**Assignment:** The lines to return are those below that contain the word "expected".

------------

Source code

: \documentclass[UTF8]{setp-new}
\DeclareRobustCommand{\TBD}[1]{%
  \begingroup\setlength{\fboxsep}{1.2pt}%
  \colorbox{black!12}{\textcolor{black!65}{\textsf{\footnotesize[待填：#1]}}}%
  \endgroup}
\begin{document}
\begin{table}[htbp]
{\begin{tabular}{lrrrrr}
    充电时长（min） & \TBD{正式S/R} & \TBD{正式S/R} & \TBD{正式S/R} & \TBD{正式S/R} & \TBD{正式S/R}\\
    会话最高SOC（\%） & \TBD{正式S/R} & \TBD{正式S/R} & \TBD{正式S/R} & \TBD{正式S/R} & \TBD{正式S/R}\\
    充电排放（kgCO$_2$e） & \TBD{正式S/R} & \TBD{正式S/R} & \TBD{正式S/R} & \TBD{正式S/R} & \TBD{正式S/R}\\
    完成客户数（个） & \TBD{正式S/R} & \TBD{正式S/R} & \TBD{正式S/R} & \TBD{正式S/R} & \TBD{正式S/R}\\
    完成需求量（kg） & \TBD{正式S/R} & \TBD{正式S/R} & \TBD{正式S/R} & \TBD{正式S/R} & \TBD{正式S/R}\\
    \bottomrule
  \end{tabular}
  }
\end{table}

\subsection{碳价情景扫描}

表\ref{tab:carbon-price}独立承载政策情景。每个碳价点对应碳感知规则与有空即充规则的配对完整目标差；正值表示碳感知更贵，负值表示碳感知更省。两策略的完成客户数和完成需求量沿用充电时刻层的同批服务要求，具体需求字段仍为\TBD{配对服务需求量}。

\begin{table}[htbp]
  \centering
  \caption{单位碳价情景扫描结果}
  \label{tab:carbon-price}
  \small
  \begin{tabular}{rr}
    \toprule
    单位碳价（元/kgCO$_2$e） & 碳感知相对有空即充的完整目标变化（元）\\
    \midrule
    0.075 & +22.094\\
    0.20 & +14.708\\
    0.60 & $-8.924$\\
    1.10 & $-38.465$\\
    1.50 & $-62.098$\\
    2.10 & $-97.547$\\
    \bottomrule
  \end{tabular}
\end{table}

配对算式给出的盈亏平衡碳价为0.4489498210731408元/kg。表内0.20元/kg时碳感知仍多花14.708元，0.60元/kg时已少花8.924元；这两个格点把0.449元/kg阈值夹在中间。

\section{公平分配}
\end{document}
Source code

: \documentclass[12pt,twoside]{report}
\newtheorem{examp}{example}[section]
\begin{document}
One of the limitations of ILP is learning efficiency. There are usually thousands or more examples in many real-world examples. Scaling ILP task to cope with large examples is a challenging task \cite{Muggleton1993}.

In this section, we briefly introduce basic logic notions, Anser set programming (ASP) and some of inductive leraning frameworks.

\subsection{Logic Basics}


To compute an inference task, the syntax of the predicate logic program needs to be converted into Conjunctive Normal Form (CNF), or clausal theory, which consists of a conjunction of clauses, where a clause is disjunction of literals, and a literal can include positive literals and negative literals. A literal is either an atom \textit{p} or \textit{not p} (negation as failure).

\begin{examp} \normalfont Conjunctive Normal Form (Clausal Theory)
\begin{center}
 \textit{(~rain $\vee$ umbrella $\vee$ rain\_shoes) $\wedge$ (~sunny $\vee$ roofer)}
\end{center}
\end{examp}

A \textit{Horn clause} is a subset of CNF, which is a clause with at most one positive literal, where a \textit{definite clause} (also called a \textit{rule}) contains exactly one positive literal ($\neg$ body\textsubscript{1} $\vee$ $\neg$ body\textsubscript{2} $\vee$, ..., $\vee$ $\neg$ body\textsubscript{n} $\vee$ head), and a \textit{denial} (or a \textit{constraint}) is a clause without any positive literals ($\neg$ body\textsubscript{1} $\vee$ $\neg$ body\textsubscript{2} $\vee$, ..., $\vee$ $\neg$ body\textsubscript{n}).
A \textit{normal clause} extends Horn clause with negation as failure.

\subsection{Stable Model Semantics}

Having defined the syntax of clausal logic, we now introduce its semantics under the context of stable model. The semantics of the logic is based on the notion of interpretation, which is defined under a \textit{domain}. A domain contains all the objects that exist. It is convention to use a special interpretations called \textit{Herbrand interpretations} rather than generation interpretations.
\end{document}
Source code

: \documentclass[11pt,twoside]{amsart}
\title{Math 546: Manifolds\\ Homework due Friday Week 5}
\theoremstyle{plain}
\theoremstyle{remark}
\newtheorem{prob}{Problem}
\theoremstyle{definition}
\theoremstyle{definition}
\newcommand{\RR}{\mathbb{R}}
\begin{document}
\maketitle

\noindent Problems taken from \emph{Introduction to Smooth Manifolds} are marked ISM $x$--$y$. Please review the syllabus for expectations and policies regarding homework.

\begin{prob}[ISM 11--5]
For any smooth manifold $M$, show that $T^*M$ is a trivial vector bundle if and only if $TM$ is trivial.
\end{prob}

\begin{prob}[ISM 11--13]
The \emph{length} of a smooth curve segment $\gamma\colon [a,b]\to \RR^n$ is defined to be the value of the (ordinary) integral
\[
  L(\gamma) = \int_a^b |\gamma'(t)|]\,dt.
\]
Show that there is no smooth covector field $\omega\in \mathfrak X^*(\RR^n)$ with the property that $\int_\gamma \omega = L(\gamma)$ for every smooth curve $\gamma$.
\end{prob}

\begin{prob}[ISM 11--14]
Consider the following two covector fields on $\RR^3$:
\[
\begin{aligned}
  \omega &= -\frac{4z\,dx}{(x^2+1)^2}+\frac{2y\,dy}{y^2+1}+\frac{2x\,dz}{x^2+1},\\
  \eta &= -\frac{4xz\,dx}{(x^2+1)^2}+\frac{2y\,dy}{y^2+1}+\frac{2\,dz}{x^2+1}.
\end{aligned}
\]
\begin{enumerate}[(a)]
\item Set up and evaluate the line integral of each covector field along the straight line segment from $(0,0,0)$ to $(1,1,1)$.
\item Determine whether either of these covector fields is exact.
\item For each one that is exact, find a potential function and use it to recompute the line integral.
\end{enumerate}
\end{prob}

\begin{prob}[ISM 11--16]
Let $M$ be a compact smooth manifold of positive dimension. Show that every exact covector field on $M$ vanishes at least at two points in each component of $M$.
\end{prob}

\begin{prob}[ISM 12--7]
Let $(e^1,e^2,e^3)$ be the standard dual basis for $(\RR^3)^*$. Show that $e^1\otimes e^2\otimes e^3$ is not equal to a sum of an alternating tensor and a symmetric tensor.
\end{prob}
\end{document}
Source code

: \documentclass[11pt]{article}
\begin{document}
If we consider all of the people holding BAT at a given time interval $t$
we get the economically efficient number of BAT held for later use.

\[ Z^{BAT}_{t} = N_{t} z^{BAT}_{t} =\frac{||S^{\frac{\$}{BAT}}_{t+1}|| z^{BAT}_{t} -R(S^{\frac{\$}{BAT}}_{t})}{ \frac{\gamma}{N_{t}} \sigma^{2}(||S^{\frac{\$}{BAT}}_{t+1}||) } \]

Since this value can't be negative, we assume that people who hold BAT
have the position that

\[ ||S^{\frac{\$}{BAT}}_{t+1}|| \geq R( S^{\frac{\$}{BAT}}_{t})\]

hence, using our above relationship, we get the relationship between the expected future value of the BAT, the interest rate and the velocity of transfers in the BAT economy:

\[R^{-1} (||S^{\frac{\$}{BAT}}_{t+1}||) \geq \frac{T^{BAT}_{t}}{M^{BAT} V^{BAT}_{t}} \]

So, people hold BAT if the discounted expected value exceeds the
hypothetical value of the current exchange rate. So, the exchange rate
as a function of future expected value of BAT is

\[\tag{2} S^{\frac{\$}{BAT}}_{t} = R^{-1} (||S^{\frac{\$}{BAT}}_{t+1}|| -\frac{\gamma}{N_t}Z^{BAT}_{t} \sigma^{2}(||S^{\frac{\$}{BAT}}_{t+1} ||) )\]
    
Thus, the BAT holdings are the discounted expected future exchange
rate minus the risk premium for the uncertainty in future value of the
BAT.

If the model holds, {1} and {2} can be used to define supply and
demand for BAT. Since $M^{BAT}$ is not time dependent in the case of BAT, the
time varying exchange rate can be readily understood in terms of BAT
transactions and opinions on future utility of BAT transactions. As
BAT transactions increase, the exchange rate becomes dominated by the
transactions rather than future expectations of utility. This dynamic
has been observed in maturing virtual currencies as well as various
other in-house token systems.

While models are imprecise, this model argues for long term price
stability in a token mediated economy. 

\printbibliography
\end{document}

------------

**Exercise answer:**
hence, using our above relationship, we get the relationship between the expected future value of the BAT, the interest rate and the velocity of transfers in the BAT economy:
So, people hold BAT if the discounted expected value exceeds the
as a function of future expected value of BAT is
Thus, the BAT holdings are the discounted expected future exchange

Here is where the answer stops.